Histoire d'une vie sans histoire

yl5

Te souviens-tu du ruisseau et du ricochet,

Qui faisait d’une pierre plate un Jésus d’aquarium ?

Tes pensées d’alors n’étaient pas celles de Pascal,

Tu songeais d’abord à câliner Casimir,

Puis en cachette à sucer des bonbons en sachet,

Tout en te gavant sur ton petit lit d’albums,

Peuplés de héros triomphant du pire chacal.

Il y avait bien l’école pour te faire gémir,

Avec ses maîtres raidis façon Pinochet,

T’infligeant pour tout bavardage un dur pensum,

Conjuguant ton temps libre en longues heures de bocal,

Pendant que tes amis s’amusaient à en frémir.

Le temps des amours se présenta au guichet,

Tu l’emmenas au cinéma voir un péplum

et dans la forêt cueillir son fruit tropical,

Mais pour toucher au but plus haut que le Pamir,

Tu as même dû lui offrir un colifichet.

Conquis tu te marias au son de l’harmonium,

Généras deux humains, minimum syndical,

que tu charrias en vacances nager à Izmir.

Tu travaillas d’arrache-pied courant le cachet,

Citoyen, tu n’oublias nul référendum,

Bon père, tu épargnas pour trouver un local.

Réfléchi tu as vu ta raison s’affermir,

Même si parfois tu abusas du Montrachet,

Sans aller les meilleures années jusqu’au magnum,

Tu sus rester mesuré, toujours amical.

Tes jours à besogner et tes nuits à dormir,

Tu vécus tranquillement, péchant le brochet.
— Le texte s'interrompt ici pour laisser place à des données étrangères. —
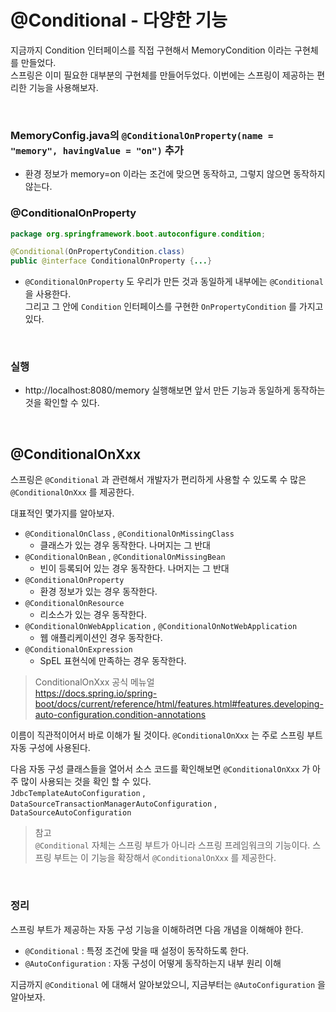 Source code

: # @Conditional - 다양한 기능
지금까지 Condition 인터페이스를 직접 구현해서 MemoryCondition 이라는 구현체를 만들었다.<br>
스프링은 이미 필요한 대부분의 구현체를 만들어두었다. 이번에는 스프링이 제공하는 편리한 기능을 사용해보자.

<br>

### MemoryConfig.java의 ```@ConditionalOnProperty(name = "memory", havingValue = "on")``` 추가
* 환경 정보가 memory=on 이라는 조건에 맞으면 동작하고, 그렇지 않으면 동작하지 않는다.

### @ConditionalOnProperty
```java
package org.springframework.boot.autoconfigure.condition;

@Conditional(OnPropertyCondition.class)
public @interface ConditionalOnProperty {...}
```
* ```@ConditionalOnProperty``` 도 우리가 만든 것과 동일하게 내부에는 ```@Conditional``` 을 사용한다.<br>
  그리고 그 안에 ```Condition``` 인터페이스를 구현한 ```OnPropertyCondition``` 를 가지고 있다.

<br>

### 실행
* http://localhost:8080/memory
실행해보면 앞서 만든 기능과 동일하게 동작하는 것을 확인할 수 있다.

<br>

## @ConditionalOnXxx
스프링은 ```@Conditional``` 과 관련해서 개발자가 편리하게 사용할 수 있도록 수 많은 ```@ConditionalOnXxx``` 를 제공한다.

대표적인 몇가지를 알아보자.
* ```@ConditionalOnClass``` , ```@ConditionalOnMissingClass```
  * 클래스가 있는 경우 동작한다. 나머지는 그 반대
* ```@ConditionalOnBean``` , ```@ConditionalOnMissingBean```
  * 빈이 등록되어 있는 경우 동작한다. 나머지는 그 반대 
* ```@ConditionalOnProperty``` 
  * 환경 정보가 있는 경우 동작한다. 
* ```@ConditionalOnResource```
  * 리소스가 있는 경우 동작한다. 
* ```@ConditionalOnWebApplication``` , ```@ConditionalOnNotWebApplication``` 
  * 웹 애플리케이션인 경우 동작한다. 
* ```@ConditionalOnExpression```
  * SpEL 표현식에 만족하는 경우 동작한다.

> ConditionalOnXxx 공식 메뉴얼<br>
> https://docs.spring.io/spring-boot/docs/current/reference/html/features.html#features.developing-auto-configuration.condition-annotations

이름이 직관적이어서 바로 이해가 될 것이다. ```@ConditionalOnXxx``` 는 주로 스프링 부트 자동 구성에 사용된다.

다음 자동 구성 클래스들을 열어서 소스 코드를 확인해보면 ```@ConditionalOnXxx``` 가 아주 많이 사용되는 것을 확인 할 수 있다.<br>
```JdbcTemplateAutoConfiguration``` , ```DataSourceTransactionManagerAutoConfiguration``` , ```DataSourceAutoConfiguration```

> 참고<br>
> ```@Conditional``` 자체는 스프링 부트가 아니라 스프링 프레임워크의 기능이다. 스프링 부트는 이 기능을 확장해서 ```@ConditionalOnXxx``` 를 제공한다.

<br>

### 정리
스프링 부트가 제공하는 자동 구성 기능을 이해하려면 다음 개념을 이해해야 한다.
* ```@Conditional``` : 특정 조건에 맞을 때 설정이 동작하도록 한다.
* ```@AutoConfiguration``` : 자동 구성이 어떻게 동작하는지 내부 원리 이해

지금까지 ```@Conditional``` 에 대해서 알아보았으니, 지금부터는 ```@AutoConfiguration``` 을 알아보자. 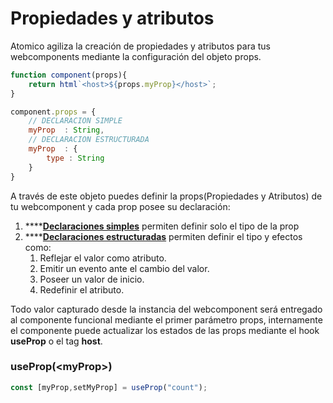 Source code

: # Propiedades y atributos

Atomico agiliza la creación de propiedades y atributos para tus webcomponents mediante la configuración del objeto props.

```javascript
function component(props){
    return html`<host>${props.myProp}</host>`;
}

component.props = {
    // DECLARACION SIMPLE
    myProp  : String,
    // DECLARACION ESTRUCTURADA
    myProp  : {
        type : String
    }
}
```

A través de este objeto puedes definir la props\(Propiedades y Atributos\) de tu webcomponent y cada prop posee su declaración:

1. \*\*\*\*[**Declaraciones simples**](../api/props.md#declaraciones-simple) permiten definir solo el tipo de la prop
2. \*\*\*\*[**Declaraciones estructuradas**](../api/props.md#declaraciones-estructuradas) permiten definir el tipo y efectos como: 
   1. Reflejar el valor como atributo. 
   2. Emitir un evento ante el cambio del valor.
   3. Poseer un valor de inicio. 
   4. Redefinir el atributo.

Todo valor  capturado desde la instancia del webcomponent será entregado al componente funcional mediante el primer parámetro props, internamente el componente puede actualizar los estados de las props mediante el hook **useProp** o el tag **host**.

### useProp\(&lt;myProp&gt;\)

```javascript
const [myProp,setMyProp] = useProp("count");
```



### 





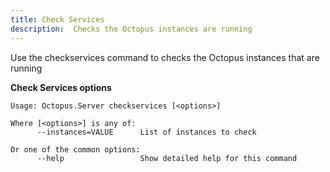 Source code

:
 ```yaml
---
title: Check Services
description:  Checks the Octopus instances are running
---
```


Use the checkservices command to checks the Octopus instances that are running

**Check Services options**

```text
Usage: Octopus.Server checkservices [<options>]

Where [<options>] is any of:
      --instances=VALUE      List of instances to check

Or one of the common options:
      --help                 Show detailed help for this command
```

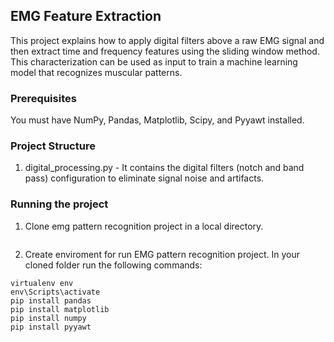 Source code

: ## EMG Feature Extraction

This project explains how to apply digital filters above a raw EMG signal and then extract time and frequency features using 
the sliding window method. This characterization can be used as input to train a machine learning model that recognizes muscular patterns.


### Prerequisites
You must have NumPy, Pandas, Matplotlib, Scipy, and  Pyyawt installed.

### Project Structure

1. digital_processing.py - It contains the digital filters (notch and band pass) configuration to eliminate signal noise and artifacts.


### Running the project

1. Clone emg pattern recognition project in a local directory.
```

```

2. Create enviroment for run EMG pattern recognition project. In your cloned folder run the following commands:
```
virtualenv env
env\Scripts\activate
pip install pandas
pip install matplotlib
pip install numpy
pip install pyyawt 
```


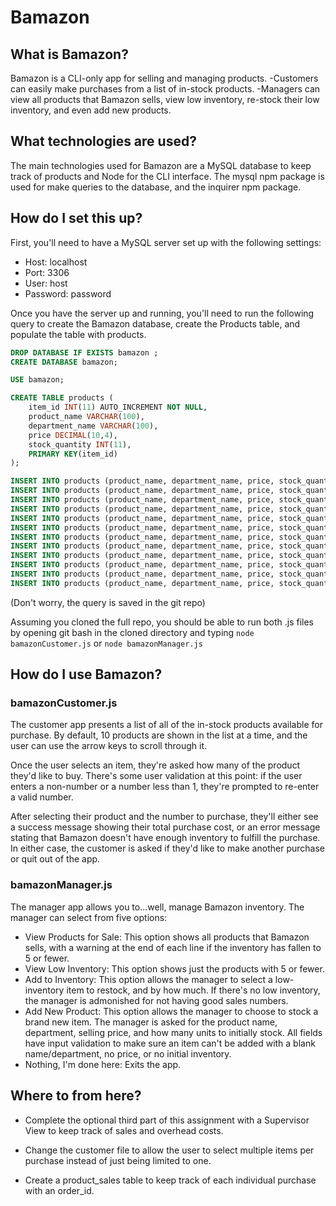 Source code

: # Bamazon

## What is Bamazon?
Bamazon is a CLI-only app for selling and managing products.
-Customers can easily make purchases from a list of in-stock products.
-Managers can view all products that Bamazon sells, view low inventory, re-stock their low inventory, and even add new products.

## What technologies are used?
The main technologies used for Bamazon are a MySQL database to keep track of products and Node for the CLI interface. The mysql npm package is used for make queries to the database, and the inquirer npm package.

## How do I set this up?
First, you'll need to have a MySQL server set up with the following settings:
- Host: localhost
- Port: 3306
- User: host
- Password: password

Once you have the server up and running, you'll need to run the following query to create the Bamazon database, create the Products table, and populate the table with products.

```sql
DROP DATABASE IF EXISTS bamazon ;
CREATE DATABASE bamazon;

USE bamazon;

CREATE TABLE products (
    item_id INT(11) AUTO_INCREMENT NOT NULL,
    product_name VARCHAR(100),
    department_name VARCHAR(100),
    price DECIMAL(10,4),
    stock_quantity INT(11),
    PRIMARY KEY(item_id)
);

INSERT INTO products (product_name, department_name, price, stock_quantity) VALUES ("Avengers [BLU-RAY]", "Video", 18.99, 10);
INSERT INTO products (product_name, department_name, price, stock_quantity) VALUES ("Captain America: Civil War [BLU-RAY]", "Video", 20.99, 12);
INSERT INTO products (product_name, department_name, price, stock_quantity) VALUES ("Thor: Ragnarok [BLU-RAY]", "Video", 21.99, 8);
INSERT INTO products (product_name, department_name, price, stock_quantity) VALUES ("Spider-Man [PS4]", "Games", 62.99, 10);
INSERT INTO products (product_name, department_name, price, stock_quantity) VALUES ("Kingdom Hearts 3 [PS4]", "Games", 69.99, 12);
INSERT INTO products (product_name, department_name, price, stock_quantity) VALUES ("Harry Potter and the Deathly Hallows [Hardcover]", "Books", 20.99, 5);
INSERT INTO products (product_name, department_name, price, stock_quantity) VALUES ("American Gods [Hardcover]", "Books", 22.99, 6);
INSERT INTO products (product_name, department_name, price, stock_quantity) VALUES ("Horizon Zero Dawn", "Games", 20.95, 20);
INSERT INTO products (product_name, department_name, price, stock_quantity) VALUES ("Percy Jackson and the Lightning Thief [Paperback]", "Books", 12.95, 12);
INSERT INTO products (product_name, department_name, price, stock_quantity) VALUES ("Deadpool 2 [BLU-RAY]", "Video", 24.99, 10);
INSERT INTO products (product_name, department_name, price, stock_quantity) VALUES ("Logan [Digital Download]", "Video", 18.99, 12);
INSERT INTO products (product_name, department_name, price, stock_quantity) VALUES ("Star Wars: The Empire Strikes Back [BLU-RAY]", "Video", 19.99, 10);
```
(Don't worry, the query is saved in the git repo)

Assuming you cloned the full repo, you should be able to run both .js files by opening git bash in the cloned directory and typing `node bamazonCustomer.js` or `node bamazonManager.js`

## How do I use Bamazon?

### bamazonCustomer.js
The customer app presents a list of all of the in-stock products available for purchase. By default, 10 products are shown in the list at a time, and the user can use the arrow keys to scroll through it.

Once the user selects an item, they're asked how many of the product they'd like to buy. There's some user validation at this point: if the user enters a non-number or a number less than 1, they're prompted to re-enter a valid number.

After selecting their product and the number to purchase, they'll either see a success message showing their total purchase cost, or an error message stating that Bamazon doesn't have enough inventory to fulfill the purchase. In either case, the customer is asked if they'd like to make another purchase or quit out of the app.

### bamazonManager.js

The manager app allows you to...well, manage Bamazon inventory. The manager can select from five options:
- View Products for Sale: This option shows all products that Bamazon sells, with a warning at the end of each line if the inventory has fallen to 5 or fewer.
- View Low Inventory: This option shows just the products with 5 or fewer.
- Add to Inventory: This option allows the manager to select a low-inventory item to restock, and by how much. If there's no low inventory, the manager is admonished for not having good sales numbers.
- Add New Product: This option allows the manager to choose to stock a brand new item. The manager is asked for the product name, department, selling price, and how many units to initially stock. All fields have input validation to make sure an item can't be added with a blank name/department, no price, or no initial inventory.
- Nothing, I'm done here: Exits the app.

## Where to from here?

* Complete the optional third part of this assignment with a Supervisor View to keep track of sales and overhead costs.

* Change the customer file to allow the user to select multiple items per purchase instead of just being limited to one.

* Create a product_sales table to keep track of each individual purchase with an order_id.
Aujourd’hui, tas vieilli, tu n’es plus au summum,

Tu résistes, et fréquentes le monde médical

De plus en plus souvent, de peur de blêmir.

Viendra bientôt la fin, tu seras un déchet.

On t’enverra en convoi au funérarium,

Mort vieux, sur le coup victime d’un mal cervical,

Tu seras cendres telles que les volcans émirent.